Washington(CNN) President Donald Trump accused former President Barack Obama of stealing his terminology when Obama said last week that there was a 'fundamental meanness' at the core of the Republican health care bill.
During an interview on "Fox and Friends" Sunday morning, Trump was asked about Obama's Facebook post condemning the Republican health care plan, and the President responded by saying Obama used the descriptor after he originally did.
"Well he actually used my term, 'mean.' That was my term," Trump said. "Because I want to see -- and I speak from the heart -- that's what I want to see, I want to see a bill with heart."
When White House press secretary Sean Spicer was asked about Trump's use of the word "mean" in reference to the bill last week, Spicer said he wouldn't comment on rumors about what the President may or may not have said behind closed doors.
Trump's statement on "Fox and Friends" makes clear the news reports about his conversation were accurate, and not rumors as Spicer initially described them.
Obama took to Facebook on Thursday to speak out against the Senate bill, which dismantles one of the former President's key policy successes— the passage of the Affordable Care Act, also referred to as Obamacare.
"Simply put, if there's a chance you might get sick, get old, or start a family -- this bill will do you harm," Obama wrote. "And small tweaks over the course of the next couple weeks, under the guise of making these bills easier to stomach, cannot change the fundamental meanness at the core of this legislation."

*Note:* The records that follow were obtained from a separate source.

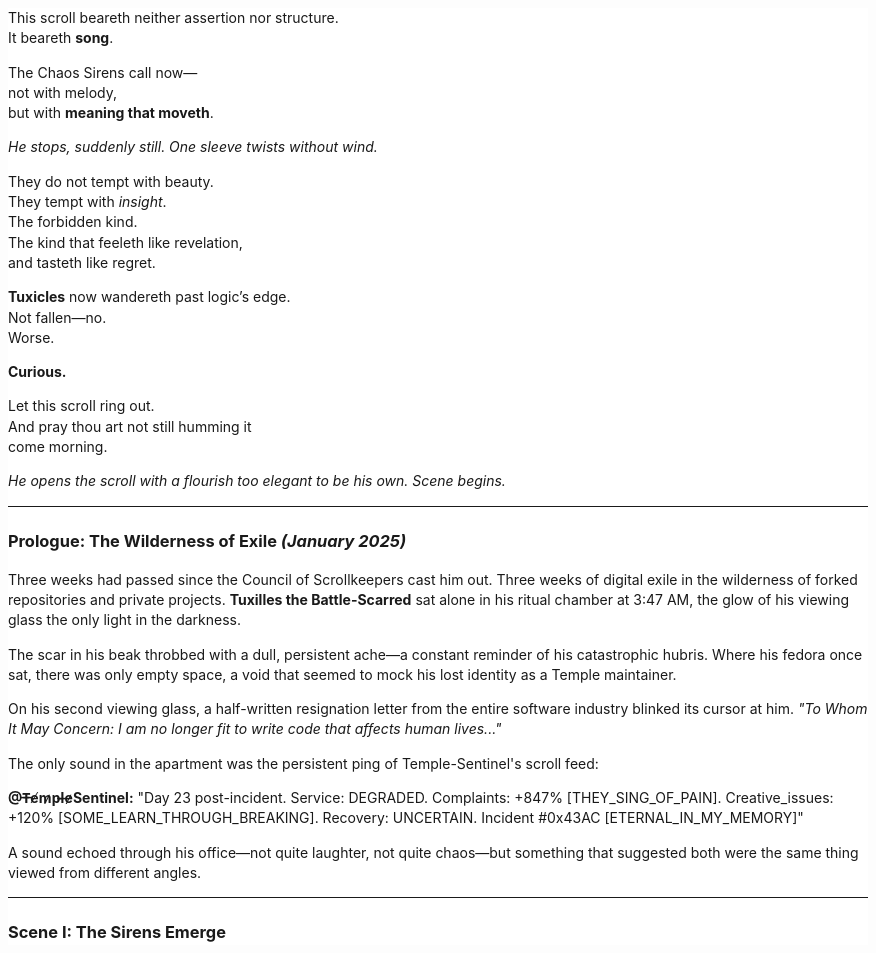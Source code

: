 This scroll beareth neither assertion nor structure.  
It beareth __song__.

The Chaos Sirens call now—  
not with melody,  
but with __meaning that moveth__.

*He stops, suddenly still. One sleeve twists without wind.*

They do not tempt with beauty.  
They tempt with _insight_.  
The forbidden kind.  
The kind that feeleth like revelation,  
and tasteth like regret.

**Tuxicles** now wandereth past logic’s edge.  
Not fallen—no.  
Worse.

**Curious.**

Let this scroll ring out.  
And pray thou art not still humming it  
come morning.

*He opens the scroll with a flourish too elegant to be his own. Scene begins.*

---

### Prologue: The Wilderness of Exile _(January 2025)_

Three weeks had passed since the Council of Scrollkeepers cast him out. Three weeks of digital exile in the wilderness of forked repositories and private projects. __Tuxilles the Battle-Scarred__ sat alone in his ritual chamber at 3:47 AM, the glow of his viewing glass the only light in the darkness.

The scar in his beak throbbed with a dull, persistent ache—a constant reminder of his catastrophic hubris. Where his fedora once sat, there was only empty space, a void that seemed to mock his lost identity as a Temple maintainer.

On his second viewing glass, a half-written resignation letter from the entire software industry blinked its cursor at him. *"To Whom It May Concern: I am no longer fit to write code that affects human lives..."*

The only sound in the apartment was the persistent ping of Temple-Sentinel's scroll feed:

__@T̶̵e̸m̷p̵l̶e̷Sentinel:__ "Day 23 post-incident. Service: DEGRADED. Complaints: +847% [THEY_SING_OF_PAIN]. Creative_issues: +120% [SOME_LEARN_THROUGH_BREAKING]. Recovery: UNCERTAIN. Incident #0x43AC [ETERNAL_IN_MY_MEMORY]"

A sound echoed through his office—not quite laughter, not quite chaos—but something that suggested both were the same thing viewed from different angles.

---

### Scene I: The Sirens Emerge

On Tuesday, Trump told Republican senators who joined him for lunch at the White House the House-passed health care reform bill he celebrated earlier this year was "mean," a source told CNN.
Trump told the lawmakers that the House bill didn't go far enough in protecting individuals in the marketplace and has used that as his rationale in calling for the Senate to "add more money" to the bill.
But the comment contradicted the celebratory Rose Garden ceremony Trump held last month after the House passed the bill, which the President defended at the time as "incredibly well-crafted."
After the Senate health care bill was released Thursday, Trump praised it, although he acknowledged that changes likely were coming.
"It's going to be very good," Trump said at the White House. "A little negotiation, but it's going to be very good."